REQUIRED WORK: Look through the entries below and return all lines including the word "BasicConcepts".

Dataset entries:
═══
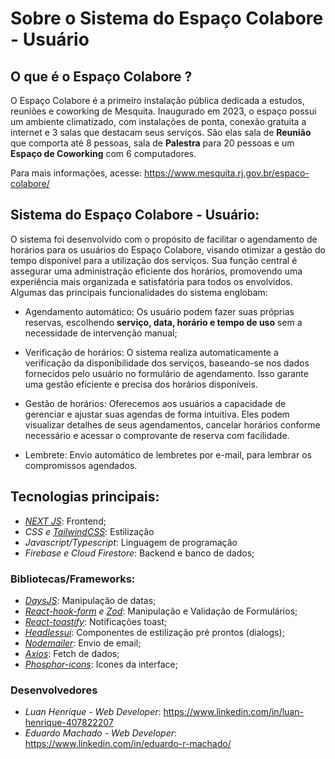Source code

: # Sobre o Sistema do Espaço Colabore - Usuário

## O que é o Espaço Colabore ?

O Espaço Colabore é a primeiro instalação pública dedicada a estudos, reuniões e coworking de Mesquita. Inaugurado em 2023, o espaço possui um ambiente climatizado, com instalações de ponta, conexão gratuita a internet e 3 salas que destacam seus serviços. São elas sala de **Reunião** que comporta até 8 pessoas, sala de **Palestra** para 20 pessoas e um **Espaço de Coworking** com 6 computadores.

Para mais informações, acesse: <https://www.mesquita.rj.gov.br/espaco-colabore/>

## Sistema do Espaço Colabore - Usuário:

O sistema foi desenvolvido com o propósito de facilitar o agendamento de horários para os usuários do Espaço Colabore, visando otimizar a gestão do tempo disponível para a utilização dos serviços. Sua função central é assegurar uma administração eficiente dos horários, promovendo uma experiência mais organizada e satisfatória para todos os envolvidos. Algumas das principais funcionalidades do sistema englobam:

- Agendamento automático: Os usuário podem fazer suas próprias reservas, escolhendo **serviço, data, horário e tempo de uso** sem a necessidade de intervenção manual;

- Verificação de horários: O sistema realiza automaticamente a verificação da disponibilidade dos serviços, baseando-se nos dados fornecidos pelo usuário no formulário de agendamento. Isso garante uma gestão eficiente e precisa dos horários disponíveis.

- Gestão de horários: Oferecemos aos usuários a capacidade de gerenciar e ajustar suas agendas de forma intuitiva. Eles podem visualizar detalhes de seus agendamentos, cancelar horários conforme necessário e acessar o comprovante de reserva com facilidade.

- Lembrete: Envio automático de lembretes por e-mail, para lembrar os compromissos agendados.

## Tecnologias principais:

- *[NEXT JS](https://nextjs.org/docs)*: Frontend;
- *CSS e [TailwindCSS](https://tailwindcss.com/docs/)*: Estilização
- *Javascript/Typescript*: Linguagem de programação
- *Firebase e Cloud Firestore*: Backend e banco de dados;

### Bibliotecas/Frameworks:

- *[DaysJS](https://day.js.org/)*: Manipulação de datas;
- *[React-hook-form](https://react-hook-form.com/) e [Zod](https://zod.dev/)*: Manipulação e Validação de Formulários;
- *[React-toastify](https://www.npmjs.com/package/react-toastify)*: Notificações toast;
- *[Headlessui](https://headlessui.com/react)*: Componentes de estilização pré prontos (dialogs);
- *[Nodemailer](https://www.nodemailer.com/)*: Envio de email;
- *[Axios](https://axios-http.com/ptbr/docs/intro)*: Fetch de dados;
- *[Phosphor-icons](https://phosphoricons.com/)*: Icones da interface;

### Desenvolvedores

- _Luan Henrique - Web Developer_: <https://www.linkedin.com/in/luan-henrique-407822207>
- _Eduardo Machado - Web Developer_: <https://www.linkedin.com/in/eduardo-r-machado/>
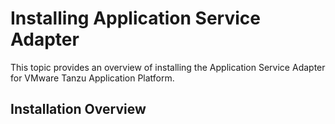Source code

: # Installing Application Service Adapter

This topic provides an overview of installing the Application Service Adapter for VMware Tanzu Application Platform.

## Installation Overview
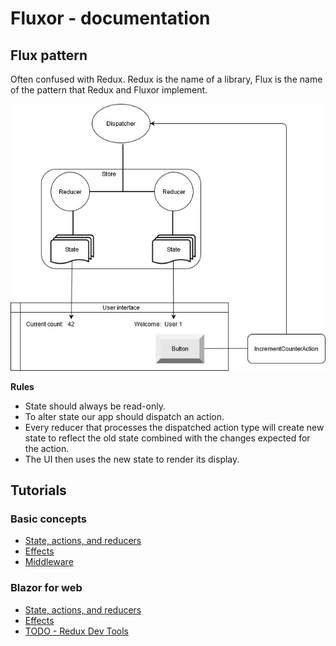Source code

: # Fluxor - documentation

## Flux pattern

Often confused with Redux. Redux is the name of a library, Flux is the name of the pattern that Redux and
Fluxor implement.

![](./../Images/flux-pattern.jpg)

**Rules**
* State should always be read-only.
* To alter state our app should dispatch an action.
* Every reducer that processes the dispatched action type will create new state to reflect the old
state combined with the changes expected for the action.
* The UI then uses the new state to render its display.

## Tutorials
### Basic concepts

* [State, actions, and reducers](../Tutorials/01-BasicConcepts/01A-StateActionsReducersTutorial/README.md)
* [Effects](../Tutorials/01-BasicConcepts/01B-EffectsTutorial/README.md)
* [Middleware](../Tutorials/01-BasicConcepts/01C-MiddlewareTutorial/README.md)

### Blazor for web

* [State, actions, and reducers](../Tutorials/02-Blazor/02A-StateActionsReducersTutorial/README.md)
* [Effects](../Tutorials/02-Blazor/02B-EffectsTutorial/README.md)
* [TODO - Redux Dev Tools](../Tutorials/02-Blazor/02D-ReduxDevToolsTutorial/README.md)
═══
RESULT OF THIS TASK:
* [State, actions, and reducers](../Tutorials/01-BasicConcepts/01A-StateActionsReducersTutorial/README.md)
* [Effects](../Tutorials/01-BasicConcepts/01B-EffectsTutorial/README.md)
* [Middleware](../Tutorials/01-BasicConcepts/01C-MiddlewareTutorial/README.md)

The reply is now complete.